> EXERCISE OBJECTIVE: Looking through the records below, please work out how many lines contain "name". Give only that number.

> MATERIAL FOR THIS EXERCISE:
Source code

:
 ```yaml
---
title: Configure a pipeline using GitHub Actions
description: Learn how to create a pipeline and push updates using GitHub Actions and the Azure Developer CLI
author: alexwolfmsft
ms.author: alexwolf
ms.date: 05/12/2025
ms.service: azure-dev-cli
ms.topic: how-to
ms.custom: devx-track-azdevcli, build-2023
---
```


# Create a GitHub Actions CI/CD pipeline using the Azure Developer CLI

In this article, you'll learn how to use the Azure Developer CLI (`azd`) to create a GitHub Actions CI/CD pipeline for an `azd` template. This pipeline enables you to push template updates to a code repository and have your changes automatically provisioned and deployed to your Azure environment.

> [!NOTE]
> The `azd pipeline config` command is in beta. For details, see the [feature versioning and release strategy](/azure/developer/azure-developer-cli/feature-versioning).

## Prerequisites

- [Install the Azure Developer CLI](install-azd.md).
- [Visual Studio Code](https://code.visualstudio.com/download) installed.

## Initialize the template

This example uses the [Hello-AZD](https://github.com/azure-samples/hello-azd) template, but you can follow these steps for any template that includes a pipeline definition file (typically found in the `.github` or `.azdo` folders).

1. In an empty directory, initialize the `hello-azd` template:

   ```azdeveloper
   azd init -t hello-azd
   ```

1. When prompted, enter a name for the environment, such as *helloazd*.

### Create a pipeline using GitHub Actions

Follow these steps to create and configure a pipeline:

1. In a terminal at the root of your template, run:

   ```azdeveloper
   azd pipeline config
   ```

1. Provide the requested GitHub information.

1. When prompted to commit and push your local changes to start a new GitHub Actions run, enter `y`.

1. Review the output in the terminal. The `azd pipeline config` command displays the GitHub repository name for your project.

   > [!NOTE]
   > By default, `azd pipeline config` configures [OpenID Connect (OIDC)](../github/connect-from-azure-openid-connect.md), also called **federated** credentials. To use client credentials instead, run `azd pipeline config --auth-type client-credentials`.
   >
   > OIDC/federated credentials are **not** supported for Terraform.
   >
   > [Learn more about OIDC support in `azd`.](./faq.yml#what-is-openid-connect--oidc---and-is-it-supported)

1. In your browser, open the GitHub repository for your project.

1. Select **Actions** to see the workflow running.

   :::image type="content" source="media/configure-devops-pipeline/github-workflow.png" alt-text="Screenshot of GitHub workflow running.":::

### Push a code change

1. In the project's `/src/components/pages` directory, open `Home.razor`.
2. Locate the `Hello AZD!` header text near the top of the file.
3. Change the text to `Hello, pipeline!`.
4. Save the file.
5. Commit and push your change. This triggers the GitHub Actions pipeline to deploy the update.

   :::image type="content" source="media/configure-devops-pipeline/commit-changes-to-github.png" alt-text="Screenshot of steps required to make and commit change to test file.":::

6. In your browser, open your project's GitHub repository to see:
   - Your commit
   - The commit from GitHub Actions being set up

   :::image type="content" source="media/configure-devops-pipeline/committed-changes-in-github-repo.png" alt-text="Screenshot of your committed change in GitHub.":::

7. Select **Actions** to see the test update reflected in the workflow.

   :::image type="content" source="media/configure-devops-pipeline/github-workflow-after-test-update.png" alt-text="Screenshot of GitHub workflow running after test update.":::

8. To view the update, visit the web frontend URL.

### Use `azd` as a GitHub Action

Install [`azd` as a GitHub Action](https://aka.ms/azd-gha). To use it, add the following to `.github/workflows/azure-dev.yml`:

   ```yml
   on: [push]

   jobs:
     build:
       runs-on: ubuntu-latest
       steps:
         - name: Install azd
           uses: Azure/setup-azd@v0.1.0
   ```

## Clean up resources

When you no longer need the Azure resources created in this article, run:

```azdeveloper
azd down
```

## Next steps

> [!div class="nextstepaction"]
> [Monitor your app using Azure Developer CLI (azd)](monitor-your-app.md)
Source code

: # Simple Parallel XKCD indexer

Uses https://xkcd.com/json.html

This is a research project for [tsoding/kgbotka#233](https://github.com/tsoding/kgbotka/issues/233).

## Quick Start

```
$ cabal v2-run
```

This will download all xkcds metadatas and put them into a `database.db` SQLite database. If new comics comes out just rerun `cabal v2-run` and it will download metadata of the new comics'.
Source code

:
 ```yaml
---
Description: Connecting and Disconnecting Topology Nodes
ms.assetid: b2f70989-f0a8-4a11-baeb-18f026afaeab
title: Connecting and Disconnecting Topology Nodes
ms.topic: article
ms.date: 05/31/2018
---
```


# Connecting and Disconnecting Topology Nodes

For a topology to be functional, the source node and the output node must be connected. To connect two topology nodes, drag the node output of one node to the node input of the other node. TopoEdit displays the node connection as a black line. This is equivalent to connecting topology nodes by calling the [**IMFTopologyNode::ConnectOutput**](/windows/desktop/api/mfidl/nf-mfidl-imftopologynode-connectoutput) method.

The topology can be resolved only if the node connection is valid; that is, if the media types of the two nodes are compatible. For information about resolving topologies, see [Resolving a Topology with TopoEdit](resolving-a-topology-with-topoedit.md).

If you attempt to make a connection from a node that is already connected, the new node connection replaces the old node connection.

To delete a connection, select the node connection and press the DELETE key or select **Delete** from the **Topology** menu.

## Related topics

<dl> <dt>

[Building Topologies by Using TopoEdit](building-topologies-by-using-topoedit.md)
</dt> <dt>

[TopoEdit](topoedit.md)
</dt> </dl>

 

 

> SOLUTION TO THIS EXERCISE: 3